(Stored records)

—————

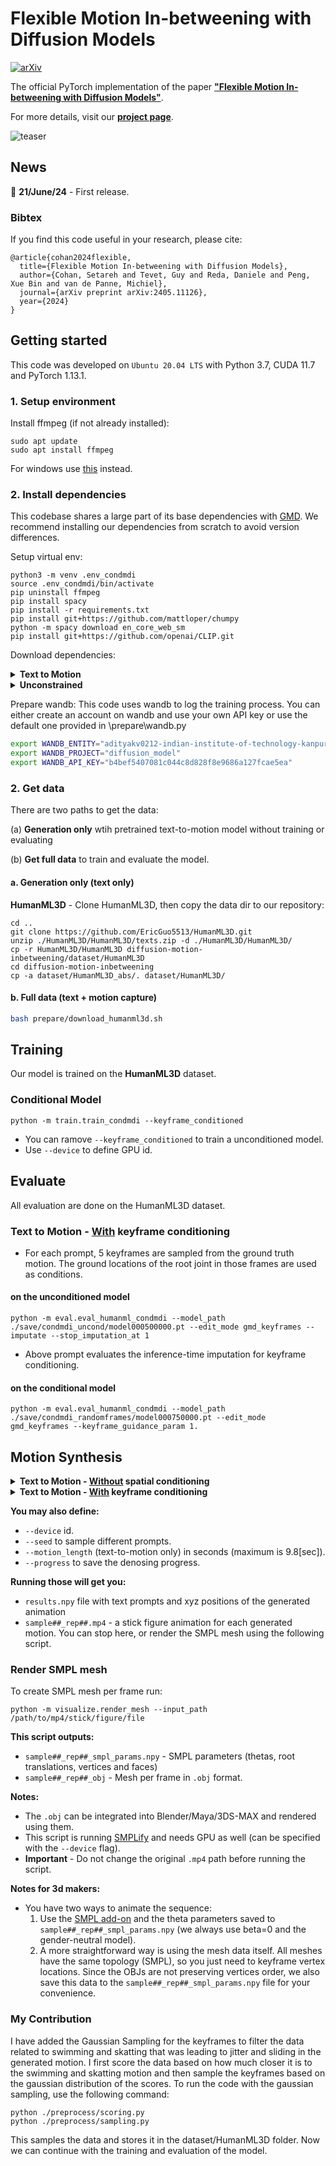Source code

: # Flexible Motion In-betweening with Diffusion Models

[![arXiv](https://img.shields.io/badge/arXiv-<2305.12577>-<COLOR>.svg)](https://arxiv.org/abs/2405.11126)

The official PyTorch implementation of the paper [**"Flexible Motion In-betweening with Diffusion Models"**](https://arxiv.org/pdf/2405.11126).

For more details, visit our [**project page**](https://setarehc.github.io/CondMDI/).

![teaser](./assets/teaser.png)

## News
📢
**21/June/24** - First release.


### Bibtex
If you find this code useful in your research, please cite:

```
@article{cohan2024flexible,
  title={Flexible Motion In-betweening with Diffusion Models},
  author={Cohan, Setareh and Tevet, Guy and Reda, Daniele and Peng, Xue Bin and van de Panne, Michiel},
  journal={arXiv preprint arXiv:2405.11126},
  year={2024}
}
```


## Getting started

This code was developed on `Ubuntu 20.04 LTS` with Python 3.7, CUDA 11.7 and PyTorch 1.13.1.


### 1. Setup environment
Install ffmpeg (if not already installed):

```shell
sudo apt update
sudo apt install ffmpeg
```
For windows use [this](https://www.geeksforgeeks.org/how-to-install-ffmpeg-on-windows/) instead.


### 2. Install dependencies
This codebase shares a large part of its base dependencies with [GMD](https://github.com/korrawe/guided-motion-diffusion). We recommend installing our dependencies from scratch to avoid version differences.

Setup virtual env:
```shell
python3 -m venv .env_condmdi
source .env_condmdi/bin/activate
pip uninstall ffmpeg
pip install spacy
pip install -r requirements.txt
pip install git+https://github.com/mattloper/chumpy
python -m spacy download en_core_web_sm
pip install git+https://github.com/openai/CLIP.git
```

Download dependencies:

<details>
  <summary><b>Text to Motion</b></summary>

```bash
bash prepare/download_smpl_files.sh
bash prepare/download_glove.sh
bash prepare/download_t2m_evaluators.sh
```
</details>

<details>
  <summary><b>Unconstrained</b></summary>

```bash
bash prepare/download_smpl_files.sh
bash prepare/download_t2m_evaluators.sh
bash prepare/download_recognition_unconstrained_models.sh
```


</details>

Prepare wandb:
This code uses wandb to log the training process. You can either create an account on wandb and use your own API key or use the default one provided in \prepare\wandb.py

```bash
export WANDB_ENTITY="adityakv0212-indian-institute-of-technology-kanpur"
export WANDB_PROJECT="diffusion_model"
export WANDB_API_KEY="b4bef5407081c044c8d828f8e9686a127fcae5ea"

```

### 2. Get data
There are two paths to get the data:

(a) **Generation only** wtih pretrained text-to-motion model without training or evaluating

(b) **Get full data** to train and evaluate the model.


#### a. Generation only (text only)

**HumanML3D** - Clone HumanML3D, then copy the data dir to our repository:

```shell
cd ..
git clone https://github.com/EricGuo5513/HumanML3D.git
unzip ./HumanML3D/HumanML3D/texts.zip -d ./HumanML3D/HumanML3D/
cp -r HumanML3D/HumanML3D diffusion-motion-inbetweening/dataset/HumanML3D
cd diffusion-motion-inbetweening
cp -a dataset/HumanML3D_abs/. dataset/HumanML3D/
```


#### b. Full data (text + motion capture)

```bash
bash prepare/download_humanml3d.sh
```

## Training

Our model is trained on the **HumanML3D** dataset.
### Conditional Model
```shell
python -m train.train_condmdi --keyframe_conditioned
```
* You can ramove `--keyframe_conditioned` to train a unconditioned model.
* Use `--device` to define GPU id.

## Evaluate
All evaluation are done on the HumanML3D dataset.

### Text to Motion - <u>With</u> keyframe conditioning

* For each prompt, 5 keyframes are sampled from the ground truth motion. The ground locations of the root joint in those frames are used as conditions.

#### on the unconditioned model
```shell
python -m eval.eval_humanml_condmdi --model_path ./save/condmdi_uncond/model000500000.pt --edit_mode gmd_keyframes --imputate --stop_imputation_at 1
```
* Above prompt evaluates the inference-time imputation for keyframe conditioning.

#### on the conditional model
```shell
python -m eval.eval_humanml_condmdi --model_path ./save/condmdi_randomframes/model000750000.pt --edit_mode gmd_keyframes --keyframe_guidance_param 1.
```



## Motion Synthesis
<details>
  <summary><b>Text to Motion - <u>Without</u> spatial conditioning</b></summary>

This part is a standard text-to-motion generation.

### Generate from test set prompts
#### using the unconditioned model
```shell
python -m sample.synthesize --model_path ./save/condmdi_uncond/model000500000.pt --num_samples 10 --num_repetitions 3
```
#### using the conditional model
```shell
python -m sample.conditional_synthesis --model_path ./save/condmdi_randomframes/model000750000.pt --edit_mode uncond --num_samples 10 --num_repetitions 3
```
* You can use `--no_text` to sample from the conditional model without text conditioning.

### Generate from a single prompt
#### using the unconditioned model
```shell
python -m sample.synthesize --model_path ./save/condmdi_uncond/model000500000.pt --num_samples 10 --num_repetitions 1 --text_prompt "a person is exercising and jumping"
```
#### using the conditional model
```shell
python -m sample.conditional_synthesis --model_path ./save/condmdi_randomframes/model000750000.pt --edit_mode uncond --num_samples 10 --num_repetitions 3 --text_prompt "a person is exercising and jumping"
```
![example](assets/example_text_only.gif)
</details>

<details>
  <summary><b>Text to Motion - <u>With</u> keyframe conditioning</b></summary>

### Generate from a single prompt - condition on keyframe locations
#### using the uncoditioned model
```shell
python -m sample.edit --model_path ./save/condmdi_uncond/model000500000.pt --edit_mode benchmark_sparse --transition_length 5 --num_samples 10 --num_repetitions 3 --imputate --stop_imputation_at 1 --reconstruction_guidance --reconstruction_weight 20 --text_condition "a person throws a ball"
```
* You can remove `--text_condition` to generate samples conditioned only on keyframes (not text).
#### using the conditional model
```shell
python -m sample.conditional_synthesis --model_path ./save/condmdi_randomframes/model000750000.pt --edit_mode benchmark_sparse --transition_length 5 --num_samples 10 --num_repetitions 3 --text_prompt "a person throws a ball"
```

### Generate from test set prompts - condition on keyframe locations
#### using the conditional model
```shell
python -m sample.conditional_synthesis --model_path ./save/condmdi_randomframes/model000750000.pt --edit_mode benchmark_sparse --transition_length 5 --num_samples 10 --num_repetitions 3
```
* You can use `--no_text` to sample from the conditional model without text conditioning.

(In development) Using the `--interactive` flag will start an interactive window that allows you to choose the keyframes yourself. The interactive pattern will override the predefined pattern.
![example](assets/example_conditional_sparse_T=5.gif)


**Useful flags for spatial conditioning:**
* `--edit_mode` to indicate the type of spatial condition.
* `--imputation` to use imputation/inpainting for inference-time conditioning.
    * `stop_imputation_at` to indicate the diffusion step to stop replacement. Default is 0.
* `--reconstruction_guidance` to use reconstruction guidance for inference-time conditioning.
    * `--reconstruction_weight` to indicate the reconstruction guidance weight ($w_r$ in Algorithm 3)
</details>

**You may also define:**
* `--device` id.
* `--seed` to sample different prompts.
* `--motion_length` (text-to-motion only) in seconds (maximum is 9.8[sec]).
* `--progress` to save the denosing progress.

**Running those will get you:**
* `results.npy` file with text prompts and xyz positions of the generated animation
* `sample##_rep##.mp4` - a stick figure animation for each generated motion.
You can stop here, or render the SMPL mesh using the following script.

### Render SMPL mesh

To create SMPL mesh per frame run:

```shell
python -m visualize.render_mesh --input_path /path/to/mp4/stick/figure/file
```

**This script outputs:**
* `sample##_rep##_smpl_params.npy` - SMPL parameters (thetas, root translations, vertices and faces)
* `sample##_rep##_obj` - Mesh per frame in `.obj` format.

**Notes:**
* The `.obj` can be integrated into Blender/Maya/3DS-MAX and rendered using them.
* This script is running [SMPLify](https://smplify.is.tue.mpg.de/) and needs GPU as well (can be specified with the `--device` flag).
* **Important** - Do not change the original `.mp4` path before running the script.

**Notes for 3d makers:**
* You have two ways to animate the sequence:
  1. Use the [SMPL add-on](https://smpl.is.tue.mpg.de/index.html) and the theta parameters saved to `sample##_rep##_smpl_params.npy` (we always use beta=0 and the gender-neutral model).
  1. A more straightforward way is using the mesh data itself. All meshes have the same topology (SMPL), so you just need to keyframe vertex locations.
     Since the OBJs are not preserving vertices order, we also save this data to the `sample##_rep##_smpl_params.npy` file for your convenience.

### My Contribution

I have added the Gaussian Sampling for the keyframes to filter the data related to swimming and skatting that was leading to jitter and sliding in the generated motion. 
I first score the data based on how much closer it is to the swimming and skatting motion and then sample the keyframes based on the gaussian distribution of the scores.
To run the code with the gaussian sampling, use the following command:

```shell
python ./preprocess/scoring.py
python ./preprocess/sampling.py
```

This samples the data and stores it in the dataset/HumanML3D folder. Now we can continue with the training and evaluation of the model.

—————

» Task directions: The total wanted is the number of lines in the entries above that contain "inbetweening". Give it alone.

» Solution to the exercise: 2